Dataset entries
------------------------------------

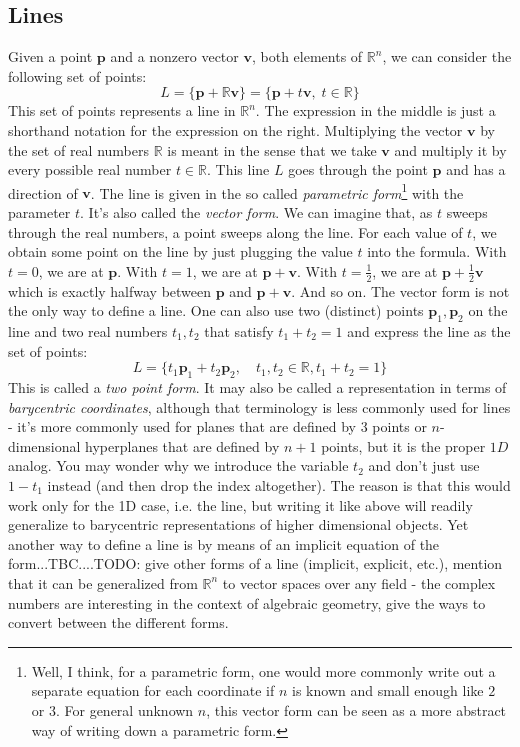 \subsection{Lines}
Given a point $\mathbf{p}$ and a nonzero vector $\mathbf{v}$, both elements of $\mathbb{R}^n$, we can consider the following set of points:
\begin{equation}
 L 
 =
 \{\mathbf{p} + \mathbb{R} \mathbf{v} \} 
 = 
 \{ \mathbf{p} + t \mathbf{v}, \; t \in \mathbb{R} \}
\end{equation}
This set of points represents a line in $\mathbb{R}^n$. The expression in the middle is just a shorthand notation for the expression on the right. Multiplying the vector $\mathbf{v}$ by the set of real numbers $\mathbb{R}$ is meant in the sense that we take $\mathbf{v}$ and multiply it by every possible real number $t \in \mathbb{R}$. This line $L$ goes through the point $\mathbf{p}$ and has a direction of $\mathbf{v}$. The line is given in the so called \emph{parametric form}\footnote{Well, I think, for a parametric form, one would more commonly write out a separate equation for each coordinate if $n$ is known and small enough like $2$ or $3$. For general unknown $n$, this vector form can be seen as a more abstract way of writing down a parametric form.} with the parameter $t$. It's also called the \emph{vector form}. We can imagine that, as $t$ sweeps through the real numbers, a point sweeps along the line. For each value of $t$, we obtain some point on the line by just plugging the value $t$ into the formula. With $t=0$, we are at $\mathbf{p}$. With $t=1$, we are at $\mathbf{p + v}$. With $t=\frac{1}{2}$, we are at $\mathbf{p} + \frac{1}{2} \mathbf{v}$ which is exactly halfway between $\mathbf{p}$ and $\mathbf{p + v}$. And so on. The vector form is not the only way to define a line. One can also use two (distinct) points $\mathbf{p}_1,\mathbf{p}_2$ on the line and two real numbers $t_1, t_2$ that satisfy $t_1 + t_2 = 1$ and express the line as the set of points:
\begin{equation}
 L = \{ t_1 \mathbf{p}_1 + t_2 \mathbf{p}_2,  \quad t_1, t_2 \in \mathbb{R}, t_1 + t_2 = 1 \}
\end{equation}
This is called a \emph{two point form}. It may also be called a representation in terms of \emph{barycentric coordinates}, although that terminology is less commonly used for lines - it's more commonly used for planes that are defined by 3 points or $n$-dimensional hyperplanes that are defined by $n+1$ points, but it is the proper $1D$ analog. You may wonder why we introduce the variable $t_2$ and don't just use $1 - t_1$ instead (and then drop the index altogether). The reason is that this would work only for the 1D case, i.e. the line, but writing it like above will readily generalize to barycentric representations of higher dimensional objects. Yet another way to define a line is by means of an implicit equation of the form...TBC....TODO: give other forms of a line (implicit, explicit, etc.), mention that it can be generalized from $\mathbb{R}^n$ to vector spaces over any field - the complex numbers are interesting in the context of algebraic geometry, give the ways to convert between the different forms.


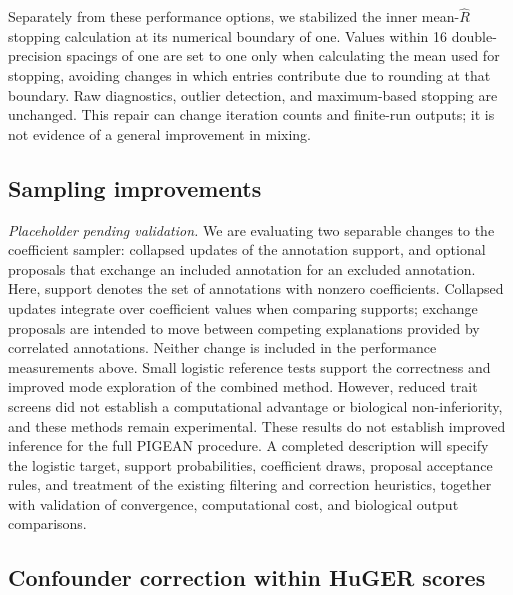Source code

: \documentclass[11pt]{article}
\begin{document}
{Separately from these performance options, we stabilized the inner
mean-$\hat R$ stopping calculation at its numerical boundary of one.
Values within 16 double-precision spacings of one are set to one only
when calculating the mean used for stopping, avoiding changes in which
entries contribute due to rounding at that boundary. Raw diagnostics,
outlier detection, and maximum-based stopping are unchanged. This repair
can change iteration counts and finite-run outputs; it is not evidence
of a general improvement in mixing.

\subsection{Sampling improvements}
\label{sec:sampling-improvements}

\emph{Placeholder pending validation.} We are evaluating two separable
changes to the coefficient sampler: collapsed updates of the annotation
support, and optional proposals that exchange an included annotation for
an excluded annotation. Here, support denotes the set of annotations
with nonzero coefficients. Collapsed updates integrate over coefficient
values when comparing supports; exchange proposals are intended to move
between competing explanations provided by correlated annotations.
Neither change is included in the performance measurements above.
Small logistic reference tests support the correctness and improved mode
exploration of the combined method. However, reduced trait screens did
not establish a computational advantage or biological non-inferiority,
and these methods remain experimental. These results do not establish
improved inference for the full PIGEAN procedure. A completed
description will specify the logistic target, support probabilities,
coefficient draws, proposal acceptance rules, and treatment of the
existing filtering and correction heuristics, together with validation
of convergence, computational cost, and biological output comparisons.

\subsection{Confounder correction within HuGER scores}

}
\end{document}
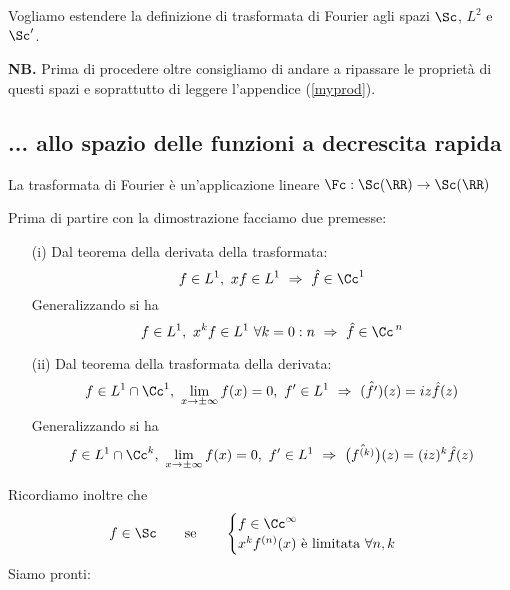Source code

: Vogliamo estendere la definizione di trasformata di Fourier agli spazi $\Sc$, $L^2$ e $\Sc'$.

\textbf{NB.} Prima di procedere oltre consigliamo di andare a ripassare le proprietà di questi spazi e soprattutto di leggere l'appendice (\ref{myprod}).


\subsection{... allo spazio delle funzioni a decrescita rapida}

\begin{thm}
La trasformata di Fourier è un'applicazione lineare $\Fc : \Sc(\RR)\rightarrow \Sc(\RR)$
\end{thm}

Prima di partire con la dimostrazione facciamo due premesse:
\begin{enumerate}
    \item[(i)] Dal teorema della derivata della trasformata:
    \begin{equation*}
    f\in L^1,\ xf\in L^1\ \Rightarrow\ \hat{f}\in\Cc^1
    \end{equation*}
    Generalizzando si ha
    \begin{equation*}
    f\in L^1,\ x^kf\in L^1\ \forall k=0:n\ \Rightarrow\ \hat{f}\in\Cc^{\,n}
    \end{equation*}

    \item[(ii)] Dal teorema della trasformata della derivata:
    \begin{equation*}
    f\in L^1\cap \Cc^1,\ \lim_{x\to\pm\infty} f(x)=0,\ f'\in L^1\ \Rightarrow\ \hat{(f')}(z)=iz\hat{f}(z)
    \end{equation*}
    Generalizzando si ha
    \begin{equation*}
    f\in L^1\cap \Cc^k,\ \lim_{x\to\pm\infty} f(x)=0,\ f'\in L^1\ \Rightarrow\ \hat{\left(f^{(k)}\right)}(z)=(iz)^k\hat{f}(z)
    \end{equation*}
\end{enumerate}

Ricordiamo inoltre che
\begin{equation*}
f\in\Sc\qquad\text{se}\qquad \begin{cases}
f\in\Cc^\infty \\
x^kf^{(n)}(x)\text{ è limitata }\forall n,k
\end{cases}
\end{equation*}
Siamo pronti:

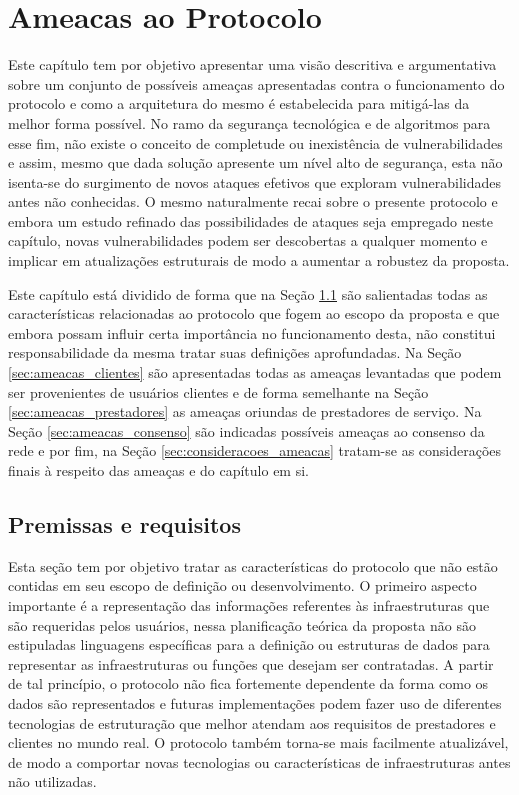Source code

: \chapter{Ameacas ao Protocolo}
\label{ch:ameaças}

Este capítulo tem por objetivo apresentar uma visão descritiva e argumentativa sobre um conjunto de possíveis ameaças apresentadas contra o funcionamento do protocolo e como a arquitetura do mesmo é estabelecida para mitigá-las da melhor forma possível. No ramo da segurança tecnológica e de algoritmos para esse fim, não existe o conceito de completude ou inexistência de vulnerabilidades e assim, mesmo que dada solução apresente um nível alto de segurança, esta não isenta-se do surgimento de novos ataques efetivos que exploram vulnerabilidades antes não conhecidas. O mesmo naturalmente recai sobre o presente protocolo e embora um estudo refinado das possibilidades de ataques seja empregado neste capítulo, novas vulnerabilidades podem ser descobertas a qualquer momento e implicar em atualizações estruturais de modo a aumentar a robustez da proposta.

Este capítulo está dividido de forma que na Seção \ref{sec:premissas_requisitos} são salientadas todas as características relacionadas ao protocolo que fogem ao escopo da proposta e que embora possam influir certa importância no funcionamento desta, não constitui responsabilidade da mesma tratar suas definições aprofundadas. Na Seção \ref{sec:ameacas_clientes} são apresentadas todas as ameaças levantadas que podem ser provenientes de usuários clientes e de forma semelhante na Seção \ref{sec:ameacas_prestadores} as ameaças oriundas de prestadores de serviço. Na Seção \ref{sec:ameacas_consenso} são indicadas possíveis ameaças ao consenso da rede e por fim, na Seção \ref{sec:consideracoes_ameacas} tratam-se as considerações finais à respeito das ameaças e do capítulo em si.

\section{Premissas e requisitos}
\label{sec:premissas_requisitos}

Esta seção tem por objetivo tratar as características do protocolo que não estão contidas em seu escopo de definição ou desenvolvimento. O primeiro aspecto importante é a representação das informações referentes às infraestruturas que são requeridas pelos usuários, nessa planificação teórica da proposta não são estipuladas linguagens específicas para a definição ou estruturas de dados para representar as infraestruturas ou funções que desejam ser contratadas. A partir de tal princípio, o protocolo não fica fortemente dependente da forma como os dados são representados e futuras implementações podem fazer uso de diferentes tecnologias de estruturação que melhor atendam aos requisitos de prestadores e clientes no mundo real. O protocolo também torna-se mais facilmente atualizável, de modo a comportar novas tecnologias ou características de infraestruturas antes não utilizadas.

------------------------------------

The response must hold only the lines above from the line with "not establish a" through the line with "of convergence, computational", each copied exactly, both ends kept.

not establish a computational advantage or biological non-inferiority,
and these methods remain experimental. These results do not establish
improved inference for the full PIGEAN procedure. A completed
description will specify the logistic target, support probabilities,
coefficient draws, proposal acceptance rules, and treatment of the
existing filtering and correction heuristics, together with validation
of convergence, computational cost, and biological output comparisons.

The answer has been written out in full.